Each line from the first line of the entries through the line holding "can be omitted." is to be restated word for word; nothing else, and no picture, belongs in the answer.

*** Block opens ***

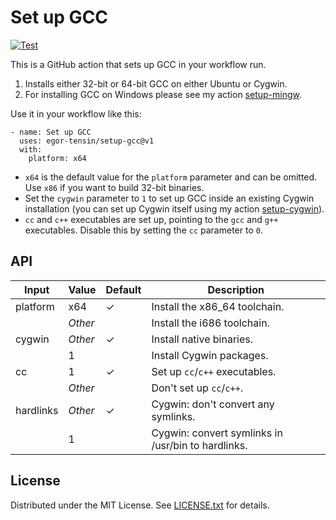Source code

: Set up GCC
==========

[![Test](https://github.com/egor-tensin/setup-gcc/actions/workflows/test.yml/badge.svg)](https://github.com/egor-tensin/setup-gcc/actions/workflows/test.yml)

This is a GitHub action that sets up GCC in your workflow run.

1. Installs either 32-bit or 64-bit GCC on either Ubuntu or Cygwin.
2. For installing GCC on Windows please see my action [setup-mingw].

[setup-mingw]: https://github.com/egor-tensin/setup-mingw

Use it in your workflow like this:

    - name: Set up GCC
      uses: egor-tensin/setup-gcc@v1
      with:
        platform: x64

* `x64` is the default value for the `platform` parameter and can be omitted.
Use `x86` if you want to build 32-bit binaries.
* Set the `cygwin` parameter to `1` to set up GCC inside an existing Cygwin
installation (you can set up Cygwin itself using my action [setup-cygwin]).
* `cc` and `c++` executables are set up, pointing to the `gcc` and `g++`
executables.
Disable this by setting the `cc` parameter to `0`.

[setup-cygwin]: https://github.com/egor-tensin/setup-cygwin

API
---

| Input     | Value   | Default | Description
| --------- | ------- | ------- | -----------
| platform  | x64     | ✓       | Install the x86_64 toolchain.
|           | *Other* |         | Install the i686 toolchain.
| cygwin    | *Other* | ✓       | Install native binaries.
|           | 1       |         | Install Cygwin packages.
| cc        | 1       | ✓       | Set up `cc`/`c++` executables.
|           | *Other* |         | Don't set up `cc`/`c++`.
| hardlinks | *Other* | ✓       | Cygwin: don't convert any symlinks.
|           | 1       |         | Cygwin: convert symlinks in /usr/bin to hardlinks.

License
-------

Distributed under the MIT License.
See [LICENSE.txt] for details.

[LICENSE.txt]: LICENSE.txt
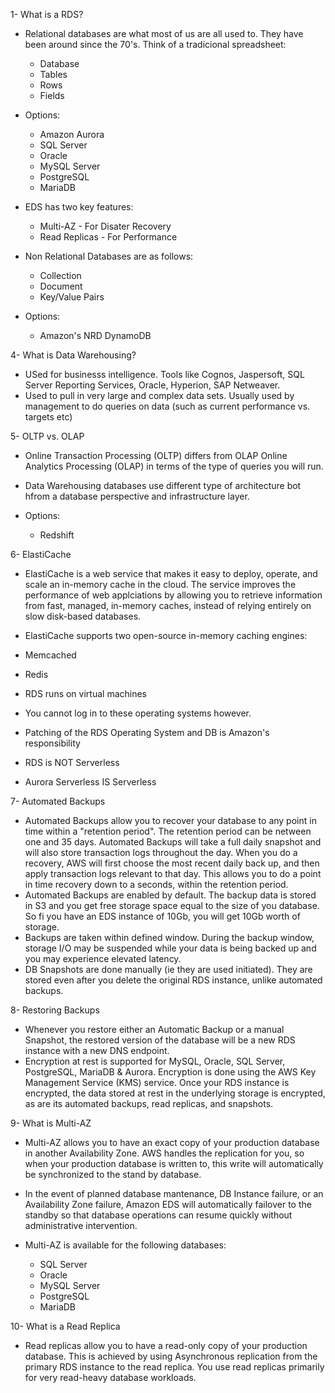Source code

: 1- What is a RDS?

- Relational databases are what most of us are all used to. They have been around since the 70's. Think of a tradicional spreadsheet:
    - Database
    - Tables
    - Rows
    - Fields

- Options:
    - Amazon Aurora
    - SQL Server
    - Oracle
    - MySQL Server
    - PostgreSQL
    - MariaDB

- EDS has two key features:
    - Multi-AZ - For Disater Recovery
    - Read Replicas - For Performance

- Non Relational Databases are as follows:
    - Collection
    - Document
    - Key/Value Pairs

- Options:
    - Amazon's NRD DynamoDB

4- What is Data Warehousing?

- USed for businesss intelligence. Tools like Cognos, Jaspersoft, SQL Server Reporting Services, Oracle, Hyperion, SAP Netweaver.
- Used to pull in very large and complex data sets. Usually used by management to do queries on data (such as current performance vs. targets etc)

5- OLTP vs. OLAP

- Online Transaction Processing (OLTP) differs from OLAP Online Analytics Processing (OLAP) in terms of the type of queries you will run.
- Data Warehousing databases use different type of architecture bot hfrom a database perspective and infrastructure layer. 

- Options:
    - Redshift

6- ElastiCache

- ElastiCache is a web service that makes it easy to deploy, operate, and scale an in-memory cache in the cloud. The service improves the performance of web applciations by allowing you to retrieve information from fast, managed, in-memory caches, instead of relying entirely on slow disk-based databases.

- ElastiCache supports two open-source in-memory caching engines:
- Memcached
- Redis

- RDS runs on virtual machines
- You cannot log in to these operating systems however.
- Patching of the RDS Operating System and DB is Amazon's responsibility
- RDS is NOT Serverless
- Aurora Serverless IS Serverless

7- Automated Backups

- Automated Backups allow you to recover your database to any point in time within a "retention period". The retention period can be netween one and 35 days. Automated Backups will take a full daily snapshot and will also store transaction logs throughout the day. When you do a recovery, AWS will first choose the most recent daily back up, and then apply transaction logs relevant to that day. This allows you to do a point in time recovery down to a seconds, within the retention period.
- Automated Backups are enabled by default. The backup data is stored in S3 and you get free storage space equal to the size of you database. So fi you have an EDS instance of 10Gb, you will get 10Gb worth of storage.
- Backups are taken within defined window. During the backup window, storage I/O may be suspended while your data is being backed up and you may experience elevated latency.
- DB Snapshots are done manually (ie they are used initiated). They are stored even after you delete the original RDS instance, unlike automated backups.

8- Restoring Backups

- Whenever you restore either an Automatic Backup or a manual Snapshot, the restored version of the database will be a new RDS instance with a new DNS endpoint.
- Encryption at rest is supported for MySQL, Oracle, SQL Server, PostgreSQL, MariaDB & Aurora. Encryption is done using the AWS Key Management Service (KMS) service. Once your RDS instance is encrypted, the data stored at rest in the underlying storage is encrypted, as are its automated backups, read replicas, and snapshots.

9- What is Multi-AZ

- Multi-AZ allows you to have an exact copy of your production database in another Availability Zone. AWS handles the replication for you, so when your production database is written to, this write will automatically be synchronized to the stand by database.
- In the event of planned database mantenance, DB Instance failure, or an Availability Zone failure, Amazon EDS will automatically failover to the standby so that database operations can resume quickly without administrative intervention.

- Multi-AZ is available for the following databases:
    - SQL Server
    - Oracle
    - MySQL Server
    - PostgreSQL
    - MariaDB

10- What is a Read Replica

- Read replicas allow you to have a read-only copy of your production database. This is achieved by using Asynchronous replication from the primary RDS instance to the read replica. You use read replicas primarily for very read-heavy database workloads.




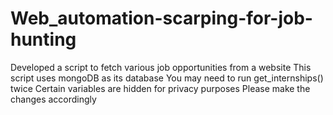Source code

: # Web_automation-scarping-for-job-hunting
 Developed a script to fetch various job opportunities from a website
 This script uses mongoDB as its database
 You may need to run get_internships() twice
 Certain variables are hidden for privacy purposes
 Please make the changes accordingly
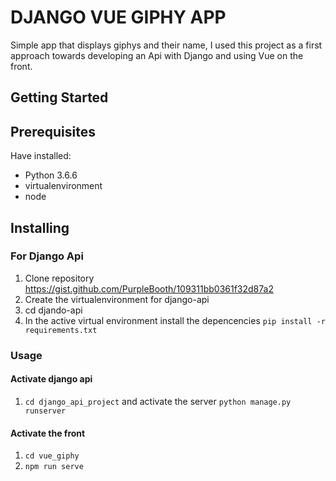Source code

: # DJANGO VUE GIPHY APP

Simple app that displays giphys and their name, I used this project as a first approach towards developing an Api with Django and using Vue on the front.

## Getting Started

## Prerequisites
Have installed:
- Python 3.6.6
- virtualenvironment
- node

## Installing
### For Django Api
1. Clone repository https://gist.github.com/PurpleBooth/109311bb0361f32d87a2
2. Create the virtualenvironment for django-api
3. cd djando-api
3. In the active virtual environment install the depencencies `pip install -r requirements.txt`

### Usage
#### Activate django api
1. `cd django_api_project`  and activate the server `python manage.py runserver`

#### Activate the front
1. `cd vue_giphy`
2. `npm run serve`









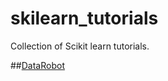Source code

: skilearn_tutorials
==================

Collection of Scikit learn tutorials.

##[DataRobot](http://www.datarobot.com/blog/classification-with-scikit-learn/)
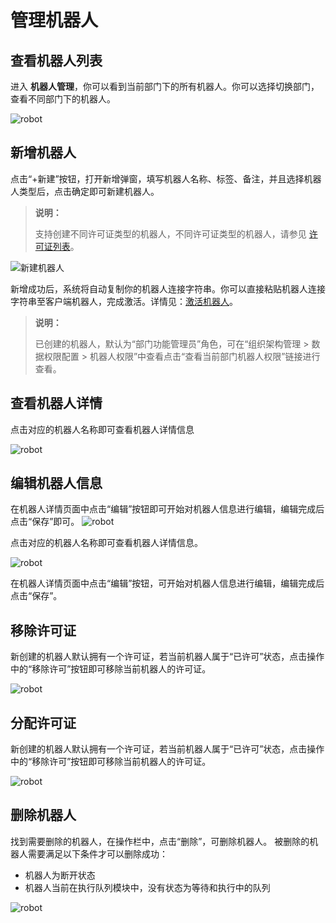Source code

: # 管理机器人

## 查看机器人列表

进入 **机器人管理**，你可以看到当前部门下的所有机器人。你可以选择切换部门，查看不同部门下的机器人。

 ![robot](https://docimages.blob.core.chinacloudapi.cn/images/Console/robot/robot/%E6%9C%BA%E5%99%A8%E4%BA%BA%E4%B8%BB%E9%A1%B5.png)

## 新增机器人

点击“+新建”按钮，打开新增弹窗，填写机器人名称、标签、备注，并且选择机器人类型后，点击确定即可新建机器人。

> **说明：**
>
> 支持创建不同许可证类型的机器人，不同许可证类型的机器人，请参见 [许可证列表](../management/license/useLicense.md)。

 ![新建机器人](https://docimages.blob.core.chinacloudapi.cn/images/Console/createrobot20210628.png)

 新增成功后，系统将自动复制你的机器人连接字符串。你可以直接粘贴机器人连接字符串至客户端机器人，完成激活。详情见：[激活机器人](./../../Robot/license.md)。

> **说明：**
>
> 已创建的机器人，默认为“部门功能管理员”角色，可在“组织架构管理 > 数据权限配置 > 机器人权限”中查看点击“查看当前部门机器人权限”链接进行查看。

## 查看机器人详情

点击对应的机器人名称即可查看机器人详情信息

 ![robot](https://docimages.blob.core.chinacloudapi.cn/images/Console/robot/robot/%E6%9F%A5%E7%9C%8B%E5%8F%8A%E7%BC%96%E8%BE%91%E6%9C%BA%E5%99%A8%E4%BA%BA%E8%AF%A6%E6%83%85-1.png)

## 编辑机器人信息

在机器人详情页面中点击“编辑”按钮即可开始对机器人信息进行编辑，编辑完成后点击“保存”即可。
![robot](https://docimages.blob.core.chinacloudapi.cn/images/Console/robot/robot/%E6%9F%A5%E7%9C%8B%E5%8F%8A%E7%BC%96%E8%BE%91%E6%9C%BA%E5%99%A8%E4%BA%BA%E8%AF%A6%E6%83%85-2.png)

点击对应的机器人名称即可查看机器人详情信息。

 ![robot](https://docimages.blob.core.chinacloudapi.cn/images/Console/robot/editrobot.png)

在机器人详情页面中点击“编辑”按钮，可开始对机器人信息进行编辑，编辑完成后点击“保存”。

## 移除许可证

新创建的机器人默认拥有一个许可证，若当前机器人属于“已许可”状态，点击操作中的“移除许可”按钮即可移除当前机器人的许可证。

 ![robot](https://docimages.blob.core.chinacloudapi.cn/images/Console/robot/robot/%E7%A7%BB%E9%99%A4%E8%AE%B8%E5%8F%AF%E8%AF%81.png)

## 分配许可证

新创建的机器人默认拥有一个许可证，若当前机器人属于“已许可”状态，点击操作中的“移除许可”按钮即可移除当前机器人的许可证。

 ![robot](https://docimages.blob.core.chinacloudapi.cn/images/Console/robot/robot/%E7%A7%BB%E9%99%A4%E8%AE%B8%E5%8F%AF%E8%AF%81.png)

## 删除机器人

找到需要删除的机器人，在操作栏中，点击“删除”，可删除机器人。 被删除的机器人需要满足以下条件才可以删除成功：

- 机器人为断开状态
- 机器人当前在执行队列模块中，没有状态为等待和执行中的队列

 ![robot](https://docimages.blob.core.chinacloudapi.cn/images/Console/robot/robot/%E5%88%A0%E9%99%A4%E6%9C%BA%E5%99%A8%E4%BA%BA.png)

*** Block closes ***

_SOLUTION TO THE EXERCISE:_
Source code

: Set up GCC
==========

[![Test](https://github.com/egor-tensin/setup-gcc/actions/workflows/test.yml/badge.svg)](https://github.com/egor-tensin/setup-gcc/actions/workflows/test.yml)

This is a GitHub action that sets up GCC in your workflow run.

1. Installs either 32-bit or 64-bit GCC on either Ubuntu or Cygwin.
2. For installing GCC on Windows please see my action [setup-mingw].

[setup-mingw]: https://github.com/egor-tensin/setup-mingw

Use it in your workflow like this:

    - name: Set up GCC
      uses: egor-tensin/setup-gcc@v1
      with:
        platform: x64

* `x64` is the default value for the `platform` parameter and can be omitted.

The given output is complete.